We conducted a parameter sweep, exploring combinations of parameter values through an extensive series of simulations. Here we show four example plots from different parameter conditions with 30 repetitions for each condition, which leads to different colonisation dynamic patterns (Figure 3). Within the simulation time, the population of natural *P. fluorescens* and modified *P. fluorescens* will reach steady states, or constant levels, after around four to nine days. This means if we want to apply our product to the orchard, it would be better to apply it at least ten days earlier to make sure our product works for the plants (see Model Suggestions below).

**Predictability of the Microbial Community Model**

Subsequently, we used random forest regression to test the predictability of the Microbial Community model.

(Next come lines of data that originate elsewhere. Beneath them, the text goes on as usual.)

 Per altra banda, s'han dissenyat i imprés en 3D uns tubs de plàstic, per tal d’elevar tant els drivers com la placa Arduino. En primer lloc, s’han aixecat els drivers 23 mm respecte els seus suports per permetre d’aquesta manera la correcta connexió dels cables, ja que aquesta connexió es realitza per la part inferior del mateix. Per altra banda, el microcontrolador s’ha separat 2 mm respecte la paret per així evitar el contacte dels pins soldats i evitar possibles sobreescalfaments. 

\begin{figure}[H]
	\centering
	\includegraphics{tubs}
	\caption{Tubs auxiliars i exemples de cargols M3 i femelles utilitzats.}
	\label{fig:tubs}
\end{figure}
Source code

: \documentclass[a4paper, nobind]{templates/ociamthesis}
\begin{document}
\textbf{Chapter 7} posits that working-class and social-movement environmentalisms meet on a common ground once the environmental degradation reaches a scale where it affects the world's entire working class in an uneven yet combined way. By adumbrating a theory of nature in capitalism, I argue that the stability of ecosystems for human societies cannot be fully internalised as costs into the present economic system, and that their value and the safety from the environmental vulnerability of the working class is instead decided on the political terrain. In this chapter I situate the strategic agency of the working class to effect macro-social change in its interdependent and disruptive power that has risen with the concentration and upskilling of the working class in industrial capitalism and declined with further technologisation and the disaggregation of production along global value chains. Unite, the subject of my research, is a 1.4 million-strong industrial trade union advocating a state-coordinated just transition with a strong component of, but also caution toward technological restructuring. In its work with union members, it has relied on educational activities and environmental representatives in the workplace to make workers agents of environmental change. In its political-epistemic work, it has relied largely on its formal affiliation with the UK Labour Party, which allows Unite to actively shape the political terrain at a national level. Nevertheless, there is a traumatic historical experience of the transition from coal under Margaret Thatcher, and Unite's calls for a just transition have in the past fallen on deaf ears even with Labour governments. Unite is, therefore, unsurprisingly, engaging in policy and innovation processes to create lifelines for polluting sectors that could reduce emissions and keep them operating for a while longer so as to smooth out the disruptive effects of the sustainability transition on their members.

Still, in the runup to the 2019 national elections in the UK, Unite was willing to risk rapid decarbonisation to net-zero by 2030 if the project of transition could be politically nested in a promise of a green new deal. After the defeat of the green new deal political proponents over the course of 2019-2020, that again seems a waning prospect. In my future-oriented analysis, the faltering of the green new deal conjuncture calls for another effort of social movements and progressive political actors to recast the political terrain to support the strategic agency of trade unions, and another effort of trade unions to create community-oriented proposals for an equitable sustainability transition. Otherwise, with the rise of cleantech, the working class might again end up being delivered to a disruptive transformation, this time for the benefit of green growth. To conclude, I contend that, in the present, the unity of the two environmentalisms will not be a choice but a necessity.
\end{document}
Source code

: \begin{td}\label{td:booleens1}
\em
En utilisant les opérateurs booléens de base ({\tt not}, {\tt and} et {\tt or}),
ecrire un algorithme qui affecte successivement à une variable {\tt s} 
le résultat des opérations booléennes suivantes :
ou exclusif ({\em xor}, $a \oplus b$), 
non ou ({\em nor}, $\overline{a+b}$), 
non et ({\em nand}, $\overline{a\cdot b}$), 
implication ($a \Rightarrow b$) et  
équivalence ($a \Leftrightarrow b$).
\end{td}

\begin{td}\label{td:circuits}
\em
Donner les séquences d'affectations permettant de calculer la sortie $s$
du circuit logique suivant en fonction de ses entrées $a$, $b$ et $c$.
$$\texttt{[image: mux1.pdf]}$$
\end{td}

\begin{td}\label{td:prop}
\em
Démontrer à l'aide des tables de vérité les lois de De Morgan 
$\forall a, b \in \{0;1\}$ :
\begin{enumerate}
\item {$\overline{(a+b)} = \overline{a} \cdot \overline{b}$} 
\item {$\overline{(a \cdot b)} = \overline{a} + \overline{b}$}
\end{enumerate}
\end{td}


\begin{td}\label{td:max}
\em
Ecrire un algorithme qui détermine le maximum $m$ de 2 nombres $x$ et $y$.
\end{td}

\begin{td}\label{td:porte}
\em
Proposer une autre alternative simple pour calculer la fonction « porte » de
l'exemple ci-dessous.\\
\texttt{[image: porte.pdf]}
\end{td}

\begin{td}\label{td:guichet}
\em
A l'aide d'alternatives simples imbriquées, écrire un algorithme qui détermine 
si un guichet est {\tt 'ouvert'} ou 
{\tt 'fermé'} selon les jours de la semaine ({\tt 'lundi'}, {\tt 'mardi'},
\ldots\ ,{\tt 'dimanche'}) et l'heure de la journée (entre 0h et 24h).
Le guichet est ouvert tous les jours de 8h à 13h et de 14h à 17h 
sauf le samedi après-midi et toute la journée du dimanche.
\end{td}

Despite being a stochastic model, the mean squared error is low and the R-squared score is over 0.99 (Figure 4), which means the behavior of our bacteria would be relatively controlable at the population level in the soil.

**Cell Level Model**

The biosensor system comprises two genetic circuits: one activated by a specific root exudate – salicylic acid (click here to find out the details of screening of root exudates in weblab page) and the other by N-Acyl-l-homoserine lactone (AHL) (Figure 5). AHL is continually produced but functional to the cells only above a certain concentration threshold. Consequently, the target protein is synthesized only in the presence of salicylic acid and a sufficiently bacterial population.

In the Cell Level model, we simplify several genetic circuits into only one, and the production of trigger RNAs and AHL is expressed in simpler ways. In this sub-model, we assume that AHL concentration is always high enough to activate the protein secretion. The agents of this sub-model are the molecules in the cell (e.g., RNA polymerase, proteins, etc.). The setting of the strength of promoter, ribosome binding site, and protein degradation rate are mostly set to default following an example model in NetLogo [12]. This sub-model will follow several rules (see below) to perform transcription, translation, etc., exploring the protein secretion of cells with artificial genetic circuits.

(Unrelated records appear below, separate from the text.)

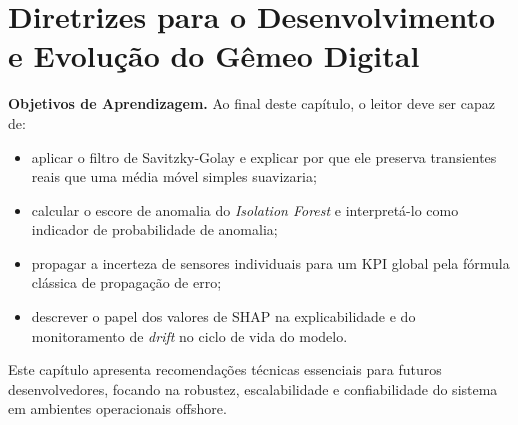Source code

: \documentclass[12pt,a4paper]{article}
\numberwithin{equation}{section}
\numberwithin{table}{section}
\numberwithin{figure}{section}
\begin{document}
{	\clearpage
	\section{Diretrizes para o Desenvolvimento e Evolução do Gêmeo Digital}

	\textbf{Objetivos de Aprendizagem.} Ao final deste capítulo, o leitor
	deve ser capaz de:
	\begin{itemize}
		\item aplicar o filtro de Savitzky-Golay e explicar por que ele
		preserva transientes reais que uma média móvel simples
		suavizaria;
		\item calcular o escore de anomalia do \textit{Isolation Forest}
		e interpretá-lo como indicador de probabilidade de anomalia;
		\item propagar a incerteza de sensores individuais para um KPI
		global pela fórmula clássica de propagação de erro;
		\item descrever o papel dos valores de SHAP na explicabilidade e
		do monitoramento de \textit{drift} no ciclo de vida do modelo.
	\end{itemize}

	Este capítulo apresenta recomendações técnicas essenciais para futuros desenvolvedores, focando na robustez, escalabilidade e confiabilidade do sistema em ambientes operacionais offshore.
	
}
\end{document}
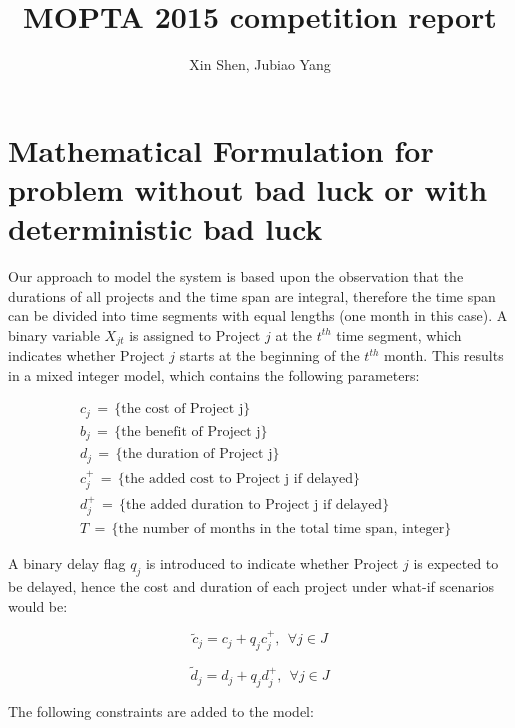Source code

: \documentclass[final,3p,times]{elsarticle}
\begin{document}
\begin{frontmatter}

\title{MOPTA 2015 competition report}

\author{Xin Shen, Jubiao Yang}
\end{frontmatter}

\section{Mathematical Formulation for problem without bad luck or with deterministic bad luck}
	Our approach to model the system is based upon the observation that the durations of all projects and the time span are integral, therefore the time span can be divided into time segments with equal lengths (one month in this case). A binary variable $X_{jt}$ is assigned to Project $j$ at the $t^{th}$ time segment, which indicates whether Project $j$ starts at the beginning of the $t^{th}$ month. This results in a mixed integer model, which contains the following parameters:

	\begin{align*}
		&c_j\,=\, \{\mbox{the cost of Project j}\}\\
		&b_j\,=\, \{\mbox{the benefit of Project j}\}\\
		&d_j\,=\, \{\mbox{the duration of Project j}\}\\
		&c^+_j\,=\, \{\mbox{the added cost to Project j if delayed}\}\\
		&d^+_j\,=\, \{\mbox{the added duration to Project j if delayed}\}\\
		&T \,=\, \{\mbox{the number of months in the total time span, integer}\}
	\end{align*}
	
	A binary delay flag $q_j$ is introduced to indicate whether Project $j$ is expected to be delayed, hence the cost and duration of each project under what-if scenarios would be:
	
	\begin{equation}
		\tilde{c}_j = c_j + q_j c^+_j,~~\forall j \in J
	\end{equation}
	
	\begin{equation}
		\tilde{d}_j = d_j + q_j d^+_j,~~\forall j \in J
	\end{equation}

	The following constraints are added to the model:
	
\end{document}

You can also enjoy the non-embedded Cell Level model here in a separate page.

For smaller screens this content is not embedded. Instead go and enjoy the cell level model here.**Model Validation**

We compared our model with our own generated lab data; the model’s results were collected after 30 times repetitions of simulation (orange and black regions) and shows that the results from the Cell Level model fits the data generated from lab (blue and red lines) (Figure 6). This means the Cell Level model can explain the protein secretion system in the cells.

**Predictability of the Cell Level Model**

Unlike the Microbial Communities model, the Cell Level model shows more variability due to random movements of molecules in the cells, making the protein secretion more unpredictable based on the parameters. This is reflected by the larger mean squared error and lower R-squared value (Figure 7). We hypothesise that this is because the dynamics of protein production could be different even though the basic trend of protein secretion is like the real data.

**Model Interaction**

We used a built-in tool LevelSpace [13] in NetLogo to conduct model interactions. The output of the interactive model is the total protein secretion level in the system.